Did The U.S. And Israel Overplay Their Hand In The MidEast?

An important factor to consider is whether both the U.S. and Israel were lured into a false sense of military superiority that mislead war planners and politicians in both nations into assuming they could defeat terrorist militias.

In Iraq, the situation just continues to go from bad to worse, where the chance of a satisfactory U.S. achievement there becomes more and more slim. Will inurgents, terrorists and antiU.S. militia groups only number several thousand members, it is more than all the 135,000 American soldiers and their foreign allies and Iraqi military and police can handle.

In Israel, a false sense of military superiority misled the govenment led by a new Prime Minister without the military experience of Sharon into assuming that a military of 500,000 members could easily defeat 2,000 to 3,000 Hezbollah insurgents. Hezbollah appears to be very durable and has withstood weeks of intense bombings and still manages to fire nearly as many rockets and missiles as they did in the first days of the war.

Both Israel and the U.S. share similar equipment and military skills abilities. But once terrorists, insurgents or militia members pull these modern armies down to their level of guerilla warfare, then these terrorist forces appear to be durable enough to survive, resupply and bring in replacements.

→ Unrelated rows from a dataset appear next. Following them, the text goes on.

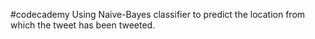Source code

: #codecademy
Using Naive-Bayes classifier to predict the location from which the tweet has been tweeted.
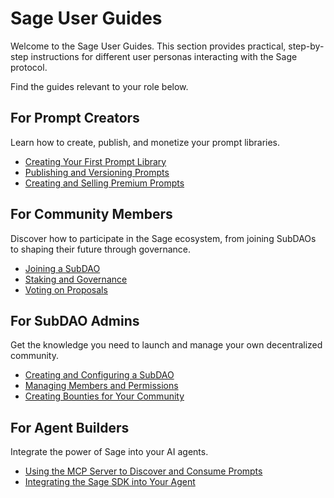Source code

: # Sage User Guides

Welcome to the Sage User Guides. This section provides practical, step-by-step instructions for different user personas interacting with the Sage protocol.

Find the guides relevant to your role below.

## For Prompt Creators

Learn how to create, publish, and monetize your prompt libraries.

- [Creating Your First Prompt Library](./creating-your-first-prompt-library.md)
- [Publishing and Versioning Prompts](./publishing-and-versioning-prompts.md)
- [Creating and Selling Premium Prompts](./creating-and-selling-premium-prompts.md)

## For Community Members

Discover how to participate in the Sage ecosystem, from joining SubDAOs to shaping their future through governance.

- [Joining a SubDAO](./joining-a-subdao.md)
- [Staking and Governance](./staking-and-governance.md)
- [Voting on Proposals](./voting-on-proposals.md)

## For SubDAO Admins

Get the knowledge you need to launch and manage your own decentralized community.

- [Creating and Configuring a SubDAO](./creating-a-subdao.md)
- [Managing Members and Permissions](./managing-subdao-members.md)
- [Creating Bounties for Your Community](./creating-bounties.md)

## For Agent Builders

Integrate the power of Sage into your AI agents.

- [Using the MCP Server to Discover and Consume Prompts](./using-the-mcp-server.md)
- [Integrating the Sage SDK into Your Agent](./integrating-the-sage-sdk.md)
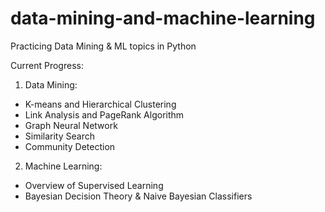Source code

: # data-mining-and-machine-learning
Practicing Data Mining &amp; ML topics in Python

Current Progress:
1. Data Mining:
- K-means and Hierarchical Clustering
- Link Analysis and PageRank Algorithm
- Graph Neural Network
- Similarity Search
- Community Detection


2. Machine Learning:
- Overview of Supervised Learning
- Bayesian Decision Theory & Naive Bayesian Classifiers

In both situations it was a mistake of these first world armies to assume they could defeat these insurgent, terrorist or militia members. Right now no good military model exists for first world nations to beat guerilla forces of these types. In both situations both Israel and the U.S. are locked in a war of wills. How either nation can exit either situation and save face is yet to be seen. But so far it seems like neither Israel or the U.S. have any good plan to win their respective conflicts. Wars are always easy to enter, but far harder to leave.